Records from a data collection:
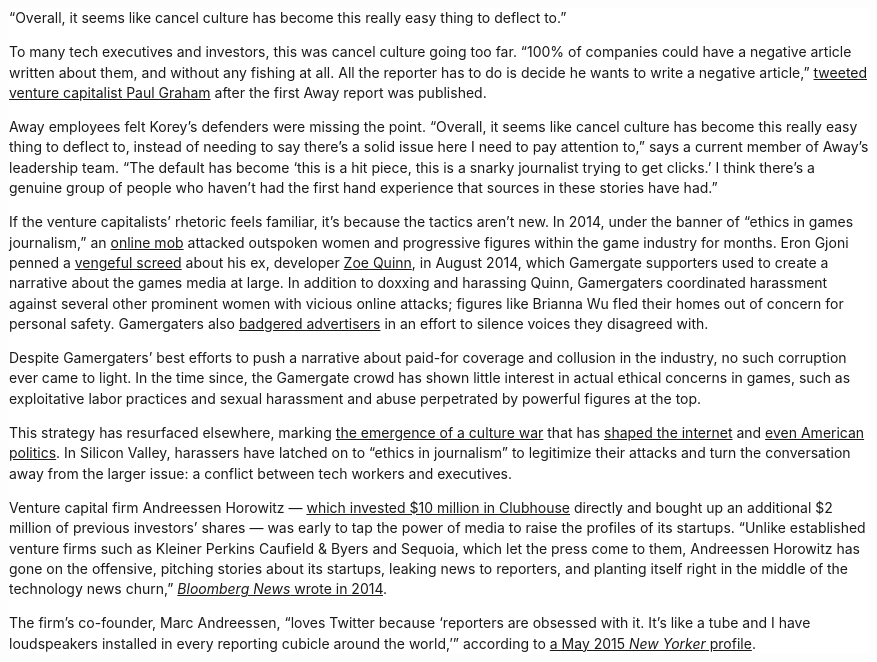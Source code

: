 “Overall, it seems like cancel culture has become this really easy thing to deflect to.”

To many tech executives and investors, this was cancel culture going too far. “100% of companies could have a negative article written about them, and without any fishing at all. All the reporter has to do is decide he wants to write a negative article,” [tweeted venture capitalist Paul Graham](https://twitter.com/paulg/status/1202702726561484803) after the first Away report was published.

Away employees felt Korey’s defenders were missing the point. “Overall, it seems like cancel culture has become this really easy thing to deflect to, instead of needing to say there’s a solid issue here I need to pay attention to,” says a current member of Away’s leadership team. “The default has become ‘this is a hit piece, this is a snarky journalist trying to get clicks.’ I think there’s a genuine group of people who haven’t had the first hand experience that sources in these stories have had.”

If the venture capitalists’ rhetoric feels familiar, it’s because the tactics aren’t new. In 2014, under the banner of “ethics in games journalism,” an [online mob](https://www.theverge.com/2014/10/8/6919179/stop-supporting-gamergate) attacked outspoken women and progressive figures within the game industry for months. Eron Gjoni penned a [vengeful screed](https://www.theverge.com/2014/10/6/6901013/whats-happening-in-gamergate) about his ex, developer [Zoe Quinn](https://www.theverge.com/2017/9/5/16229896/zoe-quinn-crash-override-gamergate-book-interview), in August 2014, which Gamergate supporters used to create a narrative about the games media at large. In addition to doxxing and harassing Quinn, Gamergaters coordinated harassment against several other prominent women with vicious online attacks; figures like Brianna Wu fled their homes out of concern for personal safety. Gamergaters also [badgered advertisers](https://www.theverge.com/2014/10/2/6886747/intel-buckles-to-anti-feminist-campaign-by-pulling-ads-from-gaming) in an effort to silence voices they disagreed with.

Despite Gamergaters’ best efforts to push a narrative about paid-for coverage and collusion in the industry, no such corruption ever came to light. In the time since, the Gamergate crowd has shown little interest in actual ethical concerns in games, such as exploitative labor practices and sexual harassment and abuse perpetrated by powerful figures at the top.

This strategy has resurfaced elsewhere, marking [the emergence of a culture war](https://www.nytimes.com/interactive/2019/08/15/opinion/what-is-gamergate.html) that has [shaped the internet](https://www.npr.org/2019/08/30/756034720/how-gamergate-became-a-template-for-malicious-action-online) and [even American politics](https://slate.com/technology/2019/08/gamergate-video-games-five-years-later.html). In Silicon Valley, harassers have latched on to “ethics in journalism” to legitimize their attacks and turn the conversation away from the larger issue: a conflict between tech workers and executives.

Venture capital firm Andreessen Horowitz — [which invested $10 million in Clubhouse](https://www.forbes.com/sites/alexkonrad/2020/05/15/andreessen-horowitz-wins-vc-sweepstakes-to-back-clubhouse-voice-app/#42d67c7c6f2a) directly and bought up an additional $2 million of previous investors’ shares — was early to tap the power of media to raise the profiles of its startups. “Unlike established venture firms such as Kleiner Perkins Caufield & Byers and Sequoia, which let the press come to them, Andreessen Horowitz has gone on the offensive, pitching stories about its startups, leaking news to reporters, and planting itself right in the middle of the technology news churn,” [*Bloomberg News* wrote in 2014](https://www.bloomberg.com/news/articles/2014-06-20/marc-andreessen-is-not-sorry-for-his-tweetstorms-rallying-techs-true-believers?sref=M8H6LjUF).

The firm’s co-founder, Marc Andreessen, “loves Twitter because ‘reporters are obsessed with it. It’s like a tube and I have loudspeakers installed in every reporting cubicle around the world,’” according to [a May 2015 *New Yorker* profile](https://www.newyorker.com/magazine/2015/05/18/tomorrows-advance-man?source=search_google_dsa_paid&gclid=EAIaIQobChMItpHSpfWv6gIVsCCtBh2XcwB-EAAYASAAEgLs7PD_BwE#editorsnote).
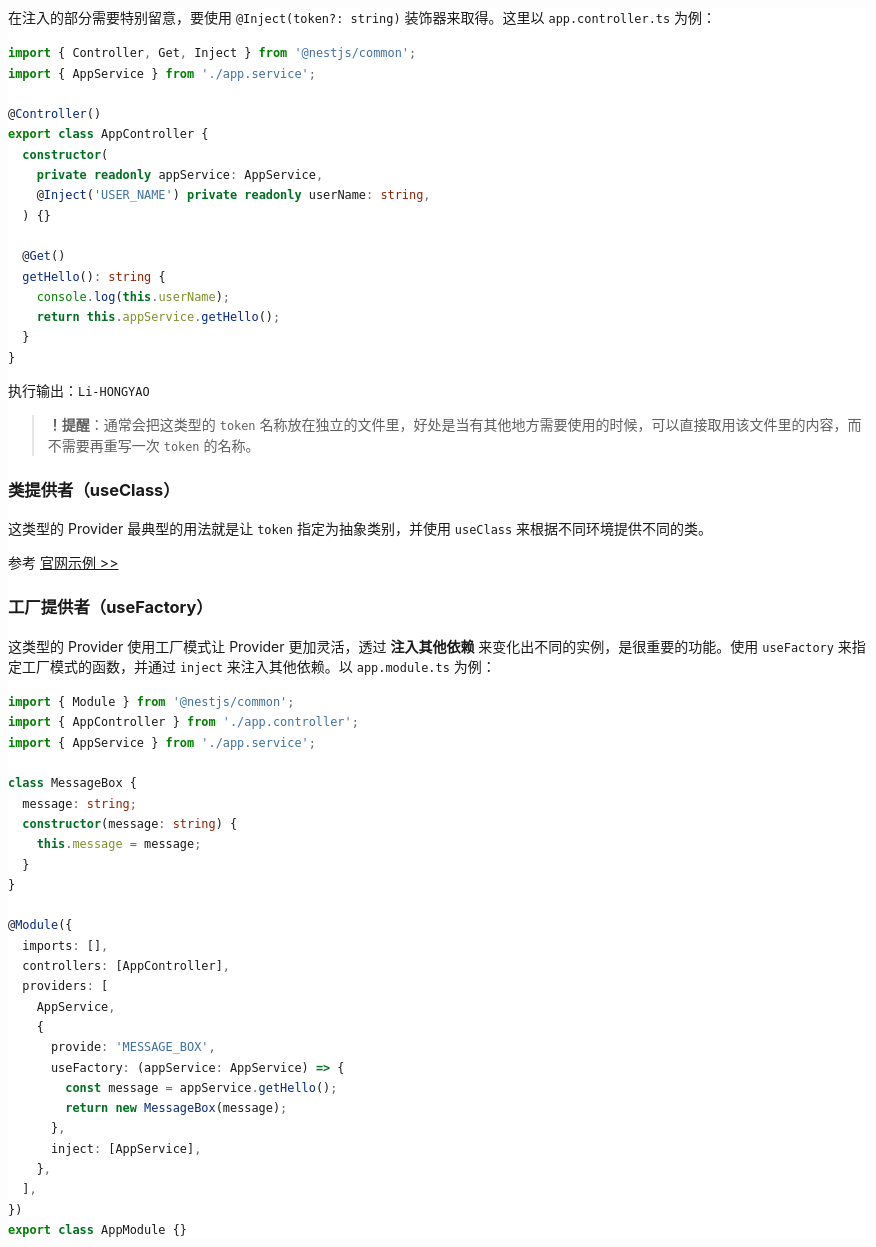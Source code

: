 在注入的部分需要特别留意，要使用 `@Inject(token?: string)` 装饰器来取得。这里以 `app.controller.ts` 为例：

```typescript
import { Controller, Get, Inject } from '@nestjs/common';
import { AppService } from './app.service';

@Controller()
export class AppController {
  constructor(
    private readonly appService: AppService,
    @Inject('USER_NAME') private readonly userName: string,
  ) {}

  @Get()
  getHello(): string {
    console.log(this.userName);
    return this.appService.getHello();
  }
}
```

执行输出：`Li-HONGYAO`

> **！提醒**：通常会把这类型的 `token` 名称放在独立的文件里，好处是当有其他地方需要使用的时候，可以直接取用该文件里的内容，而不需要再重写一次 `token` 的名称。

### 类提供者（useClass）

这类型的 Provider 最典型的用法就是让 `token` 指定为抽象类别，并使用 `useClass` 来根据不同环境提供不同的类。

参考 [官网示例 >>](https://docs.nestjs.cn/8/fundamentals?id=%e7%b1%bb%e6%8f%90%e4%be%9b%e8%80%85-useclass)

### 工厂提供者（useFactory）

这类型的 Provider 使用工厂模式让 Provider 更加灵活，透过 **注入其他依赖** 来变化出不同的实例，是很重要的功能。使用 `useFactory` 来指定工厂模式的函数，并通过 `inject` 来注入其他依赖。以 `app.module.ts` 为例：

```typescript
import { Module } from '@nestjs/common';
import { AppController } from './app.controller';
import { AppService } from './app.service';

class MessageBox {
  message: string;
  constructor(message: string) {
    this.message = message;
  }
}

@Module({
  imports: [],
  controllers: [AppController],
  providers: [
    AppService,
    {
      provide: 'MESSAGE_BOX',
      useFactory: (appService: AppService) => {
        const message = appService.getHello();
        return new MessageBox(message);
      },
      inject: [AppService],
    },
  ],
})
export class AppModule {}
```
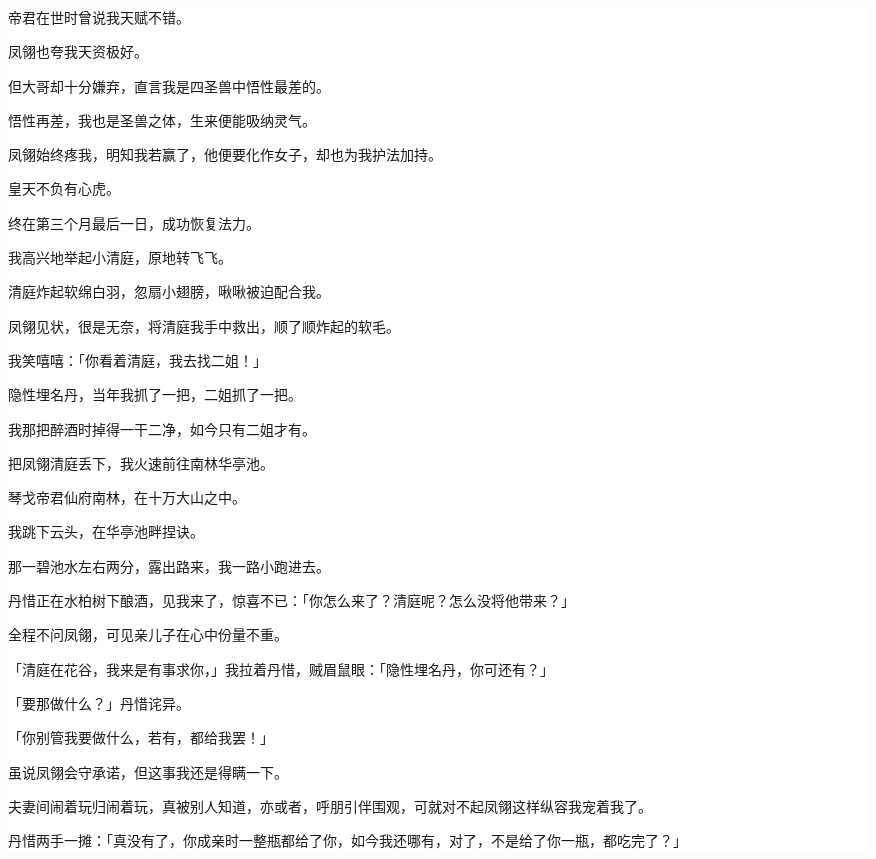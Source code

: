 帝君在世时曾说我天赋不错。


凤翎也夸我天资极好。


但大哥却十分嫌弃，直言我是四圣兽中悟性最差的。


悟性再差，我也是圣兽之体，生来便能吸纳灵气。


凤翎始终疼我，明知我若赢了，他便要化作女子，却也为我护法加持。


皇天不负有心虎。


终在第三个月最后一日，成功恢复法力。


我高兴地举起小清庭，原地转飞飞。


清庭炸起软绵白羽，忽扇小翅膀，啾啾被迫配合我。


凤翎见状，很是无奈，将清庭我手中救出，顺了顺炸起的软毛。


我笑嘻嘻：「你看着清庭，我去找二姐！」


隐性埋名丹，当年我抓了一把，二姐抓了一把。


我那把醉酒时掉得一干二净，如今只有二姐才有。


把凤翎清庭丢下，我火速前往南林华亭池。


琴戈帝君仙府南林，在十万大山之中。


我跳下云头，在华亭池畔捏诀。


那一碧池水左右两分，露出路来，我一路小跑进去。


丹惜正在水柏树下酿酒，见我来了，惊喜不已：「你怎么来了？清庭呢？怎么没将他带来？」


全程不问凤翎，可见亲儿子在心中份量不重。


「清庭在花谷，我来是有事求你，」我拉着丹惜，贼眉鼠眼：「隐性埋名丹，你可还有？」


「要那做什么？」丹惜诧异。


「你别管我要做什么，若有，都给我罢！」


虽说凤翎会守承诺，但这事我还是得瞒一下。


夫妻间闹着玩归闹着玩，真被别人知道，亦或者，呼朋引伴围观，可就对不起凤翎这样纵容我宠着我了。


丹惜两手一摊：「真没有了，你成亲时一整瓶都给了你，如今我还哪有，对了，不是给了你一瓶，都吃完了？」
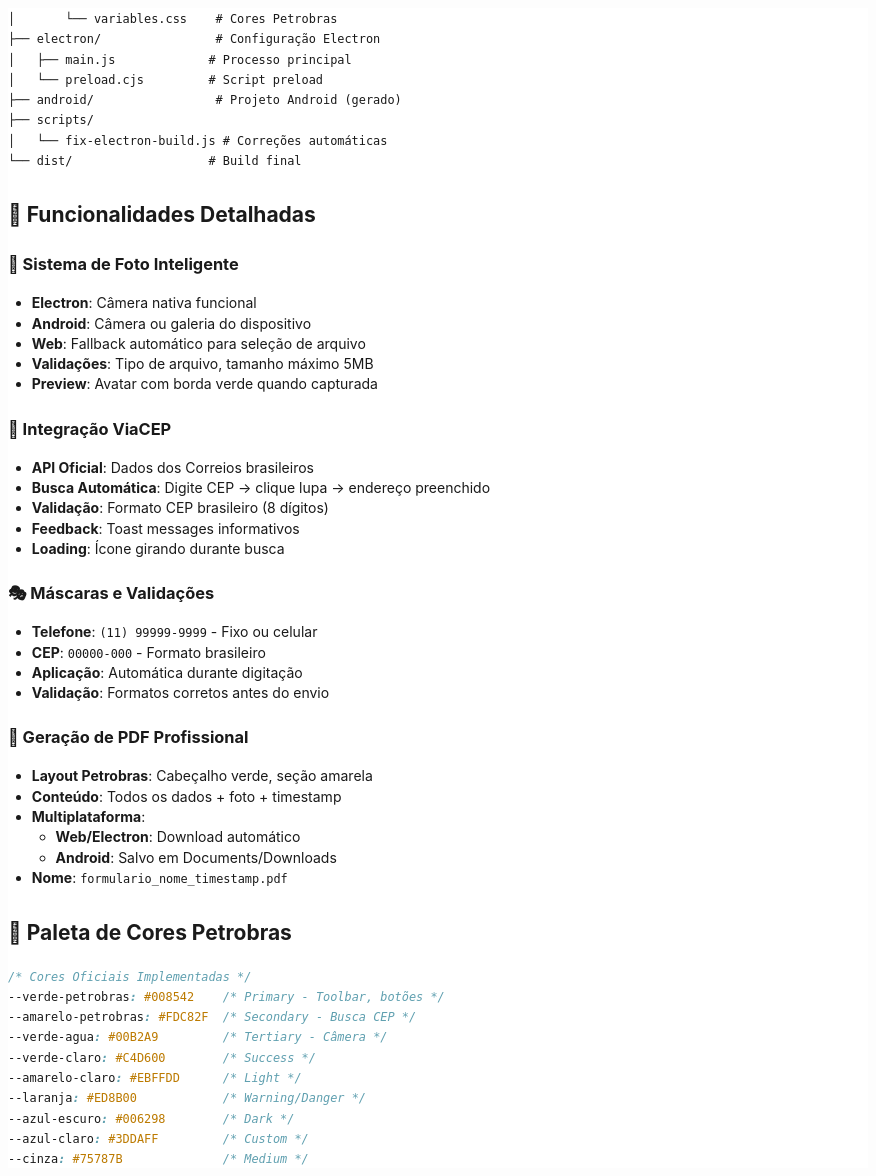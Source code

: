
 ```
│       └── variables.css    # Cores Petrobras
├── electron/                # Configuração Electron
│   ├── main.js             # Processo principal
│   └── preload.cjs         # Script preload
├── android/                 # Projeto Android (gerado)
├── scripts/
│   └── fix-electron-build.js # Correções automáticas
└── dist/                   # Build final
```

## 🎯 Funcionalidades Detalhadas

### **📸 Sistema de Foto Inteligente**

-   **Electron**: Câmera nativa funcional
-   **Android**: Câmera ou galeria do dispositivo
-   **Web**: Fallback automático para seleção de arquivo
-   **Validações**: Tipo de arquivo, tamanho máximo 5MB
-   **Preview**: Avatar com borda verde quando capturada

### **📍 Integração ViaCEP**

-   **API Oficial**: Dados dos Correios brasileiros
-   **Busca Automática**: Digite CEP → clique lupa → endereço preenchido
-   **Validação**: Formato CEP brasileiro (8 dígitos)
-   **Feedback**: Toast messages informativos
-   **Loading**: Ícone girando durante busca

### **🎭 Máscaras e Validações**

-   **Telefone**: `(11) 99999-9999` - Fixo ou celular
-   **CEP**: `00000-000` - Formato brasileiro
-   **Aplicação**: Automática durante digitação
-   **Validação**: Formatos corretos antes do envio

### **📄 Geração de PDF Profissional**

-   **Layout Petrobras**: Cabeçalho verde, seção amarela
-   **Conteúdo**: Todos os dados + foto + timestamp
-   **Multiplataforma**:
    -   **Web/Electron**: Download automático
    -   **Android**: Salvo em Documents/Downloads
-   **Nome**: `formulario_nome_timestamp.pdf`

## 🎨 Paleta de Cores Petrobras

```css
/* Cores Oficiais Implementadas */
--verde-petrobras: #008542    /* Primary - Toolbar, botões */
--amarelo-petrobras: #FDC82F  /* Secondary - Busca CEP */
--verde-agua: #00B2A9         /* Tertiary - Câmera */
--verde-claro: #C4D600        /* Success */
--amarelo-claro: #EBFFDD      /* Light */
--laranja: #ED8B00            /* Warning/Danger */
--azul-escuro: #006298        /* Dark */
--azul-claro: #3DDAFF         /* Custom */
--cinza: #75787B              /* Medium */
```
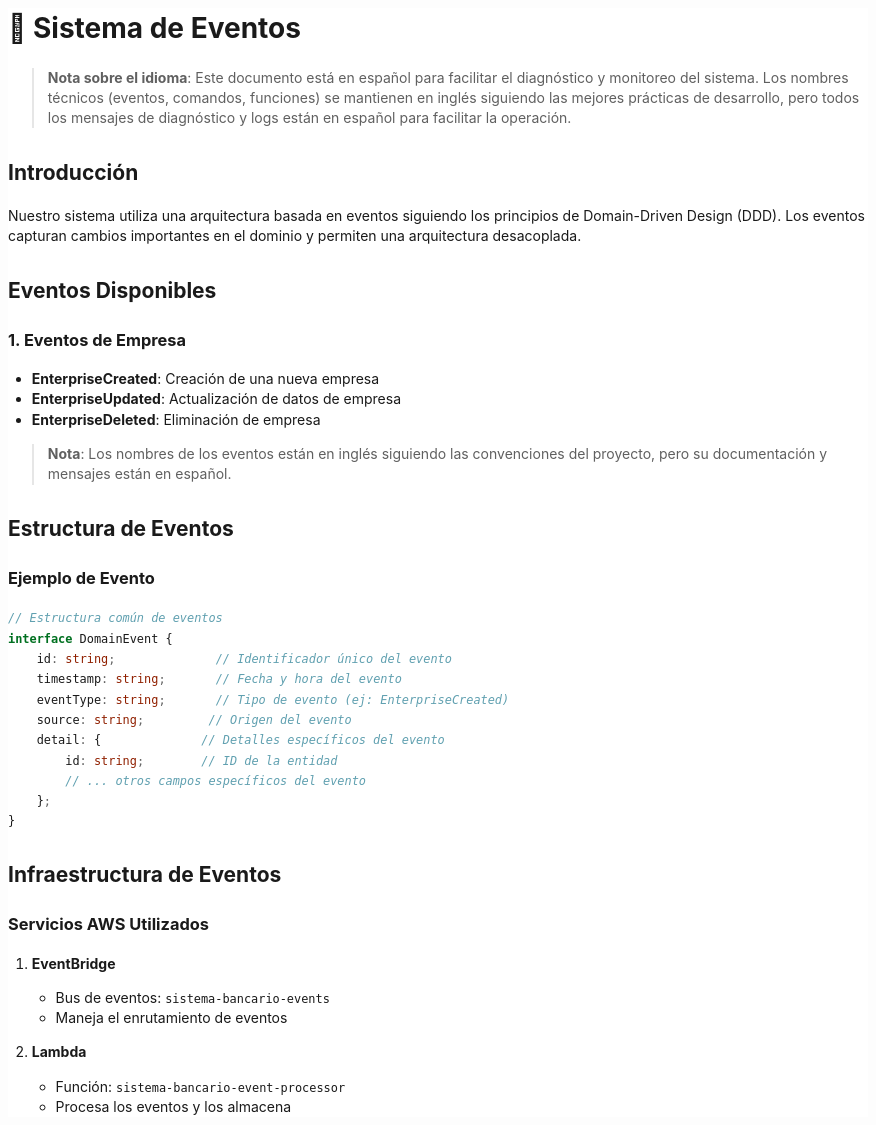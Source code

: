 # 🔄 Sistema de Eventos

> **Nota sobre el idioma**: Este documento está en español para facilitar el diagnóstico y monitoreo del sistema. Los nombres técnicos (eventos, comandos, funciones) se mantienen en inglés siguiendo las mejores prácticas de desarrollo, pero todos los mensajes de diagnóstico y logs están en español para facilitar la operación.

## Introducción
Nuestro sistema utiliza una arquitectura basada en eventos siguiendo los principios de Domain-Driven Design (DDD). Los eventos capturan cambios importantes en el dominio y permiten una arquitectura desacoplada.

## Eventos Disponibles

### 1. Eventos de Empresa
- **EnterpriseCreated**: Creación de una nueva empresa
- **EnterpriseUpdated**: Actualización de datos de empresa
- **EnterpriseDeleted**: Eliminación de empresa

> **Nota**: Los nombres de los eventos están en inglés siguiendo las convenciones del proyecto, pero su documentación y mensajes están en español.

## Estructura de Eventos

### Ejemplo de Evento
```typescript
// Estructura común de eventos
interface DomainEvent {
    id: string;              // Identificador único del evento
    timestamp: string;       // Fecha y hora del evento
    eventType: string;       // Tipo de evento (ej: EnterpriseCreated)
    source: string;         // Origen del evento
    detail: {              // Detalles específicos del evento
        id: string;        // ID de la entidad
        // ... otros campos específicos del evento
    };
}
```

## Infraestructura de Eventos

### Servicios AWS Utilizados
1. **EventBridge**
   - Bus de eventos: `sistema-bancario-events`
   - Maneja el enrutamiento de eventos

2. **Lambda**
   - Función: `sistema-bancario-event-processor`
   - Procesa los eventos y los almacena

> **REQUIREMENT**
Each line in the data where the string "arquivo" occurs should be identified and copied.

> **REPLY TO THE EXERCISE**
-   **Web**: Fallback automático para seleção de arquivo
-   **Validações**: Tipo de arquivo, tamanho máximo 5MB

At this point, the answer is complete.